- [PROBLEM TO SOLVE]:
All lines holding the word "that" are to be copied from the records beneath.

- [DATA]:
◆ ◆ ◆ ◆

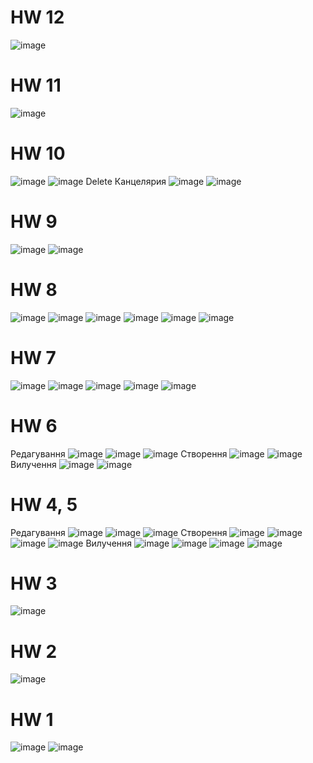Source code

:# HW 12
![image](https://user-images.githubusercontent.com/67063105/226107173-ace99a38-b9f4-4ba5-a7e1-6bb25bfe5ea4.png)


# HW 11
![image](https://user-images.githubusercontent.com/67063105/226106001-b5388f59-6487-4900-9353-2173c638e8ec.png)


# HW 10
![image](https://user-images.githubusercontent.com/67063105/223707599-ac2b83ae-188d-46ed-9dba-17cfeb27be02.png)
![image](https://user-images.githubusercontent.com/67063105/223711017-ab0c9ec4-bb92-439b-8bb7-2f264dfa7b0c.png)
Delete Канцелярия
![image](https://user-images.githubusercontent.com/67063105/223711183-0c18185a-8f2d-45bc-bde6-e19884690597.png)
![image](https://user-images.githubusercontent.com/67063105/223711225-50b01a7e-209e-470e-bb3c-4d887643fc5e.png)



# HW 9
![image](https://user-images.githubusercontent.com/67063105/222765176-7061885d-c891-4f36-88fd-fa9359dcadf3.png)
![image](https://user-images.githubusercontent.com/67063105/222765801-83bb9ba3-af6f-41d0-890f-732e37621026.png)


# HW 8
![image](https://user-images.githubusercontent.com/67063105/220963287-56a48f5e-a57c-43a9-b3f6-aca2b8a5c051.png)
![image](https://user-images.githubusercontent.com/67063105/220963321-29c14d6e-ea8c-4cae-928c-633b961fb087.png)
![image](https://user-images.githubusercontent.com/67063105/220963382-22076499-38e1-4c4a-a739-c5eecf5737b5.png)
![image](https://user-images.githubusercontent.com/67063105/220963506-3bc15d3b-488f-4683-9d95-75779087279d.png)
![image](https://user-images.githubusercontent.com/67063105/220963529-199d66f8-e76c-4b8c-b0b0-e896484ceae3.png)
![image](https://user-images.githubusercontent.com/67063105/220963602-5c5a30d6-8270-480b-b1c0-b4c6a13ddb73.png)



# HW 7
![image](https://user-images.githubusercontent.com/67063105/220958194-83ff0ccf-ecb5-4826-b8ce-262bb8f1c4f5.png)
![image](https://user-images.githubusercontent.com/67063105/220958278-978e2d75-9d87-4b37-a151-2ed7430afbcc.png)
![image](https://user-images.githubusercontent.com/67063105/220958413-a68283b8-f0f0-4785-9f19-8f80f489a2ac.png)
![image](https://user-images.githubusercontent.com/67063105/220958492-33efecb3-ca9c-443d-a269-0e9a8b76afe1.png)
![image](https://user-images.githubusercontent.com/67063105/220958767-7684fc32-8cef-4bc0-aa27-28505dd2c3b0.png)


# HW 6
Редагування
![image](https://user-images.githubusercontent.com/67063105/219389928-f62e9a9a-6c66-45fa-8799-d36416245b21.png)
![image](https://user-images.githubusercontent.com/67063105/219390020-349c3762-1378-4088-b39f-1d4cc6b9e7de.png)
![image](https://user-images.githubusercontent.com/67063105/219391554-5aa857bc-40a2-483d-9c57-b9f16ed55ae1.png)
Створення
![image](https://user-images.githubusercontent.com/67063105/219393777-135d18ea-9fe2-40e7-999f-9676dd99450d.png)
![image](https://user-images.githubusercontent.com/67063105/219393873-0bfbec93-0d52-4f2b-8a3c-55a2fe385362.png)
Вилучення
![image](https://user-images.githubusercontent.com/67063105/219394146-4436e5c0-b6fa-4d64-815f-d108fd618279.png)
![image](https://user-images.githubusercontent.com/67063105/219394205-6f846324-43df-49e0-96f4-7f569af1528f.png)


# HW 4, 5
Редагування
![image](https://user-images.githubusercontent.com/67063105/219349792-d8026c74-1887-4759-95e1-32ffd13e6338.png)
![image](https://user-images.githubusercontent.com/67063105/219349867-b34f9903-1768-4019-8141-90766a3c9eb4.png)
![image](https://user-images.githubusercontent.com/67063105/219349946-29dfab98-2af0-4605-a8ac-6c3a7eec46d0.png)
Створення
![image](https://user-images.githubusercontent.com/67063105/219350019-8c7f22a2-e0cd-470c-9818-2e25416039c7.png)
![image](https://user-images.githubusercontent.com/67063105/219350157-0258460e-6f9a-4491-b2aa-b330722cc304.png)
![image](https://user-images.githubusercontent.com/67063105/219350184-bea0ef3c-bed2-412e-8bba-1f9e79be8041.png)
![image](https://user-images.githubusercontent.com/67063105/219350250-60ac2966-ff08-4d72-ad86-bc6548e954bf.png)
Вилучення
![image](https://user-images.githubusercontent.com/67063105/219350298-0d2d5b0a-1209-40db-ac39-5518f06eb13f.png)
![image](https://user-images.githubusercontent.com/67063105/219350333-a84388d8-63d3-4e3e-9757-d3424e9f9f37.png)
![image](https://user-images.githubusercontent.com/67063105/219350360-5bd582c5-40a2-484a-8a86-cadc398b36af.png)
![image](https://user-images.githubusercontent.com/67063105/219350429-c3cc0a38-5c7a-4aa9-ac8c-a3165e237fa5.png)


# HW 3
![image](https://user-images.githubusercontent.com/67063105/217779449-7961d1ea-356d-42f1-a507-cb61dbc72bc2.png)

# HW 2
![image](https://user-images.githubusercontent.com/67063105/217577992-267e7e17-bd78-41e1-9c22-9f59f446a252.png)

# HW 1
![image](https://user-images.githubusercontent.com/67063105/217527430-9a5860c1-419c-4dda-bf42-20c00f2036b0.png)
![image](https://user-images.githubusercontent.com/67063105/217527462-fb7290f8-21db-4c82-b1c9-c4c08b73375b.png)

◆ ◆ ◆ ◆

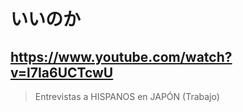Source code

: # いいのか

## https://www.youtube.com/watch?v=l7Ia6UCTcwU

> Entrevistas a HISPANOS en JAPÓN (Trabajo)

◆ ◆ ◆ ◆

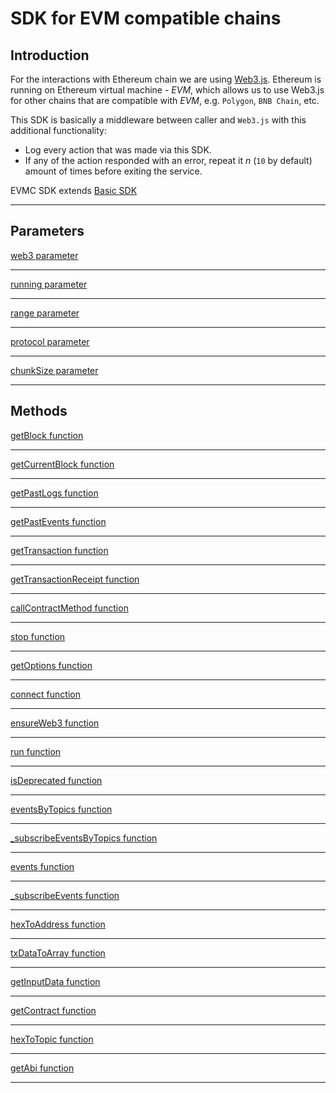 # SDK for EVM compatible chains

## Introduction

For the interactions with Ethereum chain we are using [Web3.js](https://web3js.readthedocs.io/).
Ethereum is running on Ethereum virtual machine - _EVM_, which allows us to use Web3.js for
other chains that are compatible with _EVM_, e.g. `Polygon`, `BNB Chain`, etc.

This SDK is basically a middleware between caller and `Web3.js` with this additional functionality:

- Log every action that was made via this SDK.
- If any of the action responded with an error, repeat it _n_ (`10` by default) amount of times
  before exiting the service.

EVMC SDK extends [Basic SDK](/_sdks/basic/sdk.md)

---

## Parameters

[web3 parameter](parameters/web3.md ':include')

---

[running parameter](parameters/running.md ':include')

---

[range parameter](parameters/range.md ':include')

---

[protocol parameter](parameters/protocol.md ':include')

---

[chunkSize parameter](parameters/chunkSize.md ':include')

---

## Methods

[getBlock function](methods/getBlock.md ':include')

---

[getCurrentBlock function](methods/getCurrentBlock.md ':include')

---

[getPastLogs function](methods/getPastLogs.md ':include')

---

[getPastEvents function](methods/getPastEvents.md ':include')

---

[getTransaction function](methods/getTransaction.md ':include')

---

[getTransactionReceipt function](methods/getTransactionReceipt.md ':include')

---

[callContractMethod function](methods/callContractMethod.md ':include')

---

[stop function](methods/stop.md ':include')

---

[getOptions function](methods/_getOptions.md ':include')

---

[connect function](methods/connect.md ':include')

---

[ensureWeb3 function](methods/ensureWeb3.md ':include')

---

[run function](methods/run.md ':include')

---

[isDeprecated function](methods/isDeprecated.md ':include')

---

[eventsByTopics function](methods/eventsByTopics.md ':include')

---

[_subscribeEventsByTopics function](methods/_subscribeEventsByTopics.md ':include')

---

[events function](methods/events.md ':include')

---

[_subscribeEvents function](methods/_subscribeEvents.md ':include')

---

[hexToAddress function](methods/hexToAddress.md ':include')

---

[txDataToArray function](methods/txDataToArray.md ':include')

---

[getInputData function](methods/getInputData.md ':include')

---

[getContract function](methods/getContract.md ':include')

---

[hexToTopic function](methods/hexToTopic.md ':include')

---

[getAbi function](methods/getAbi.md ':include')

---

◆ ◆ ◆ ◆

- [SOLUTION TO THIS TASK]:
other chains that are compatible with _EVM_, e.g. `Polygon`, `BNB Chain`, etc.
- Log every action that was made via this SDK.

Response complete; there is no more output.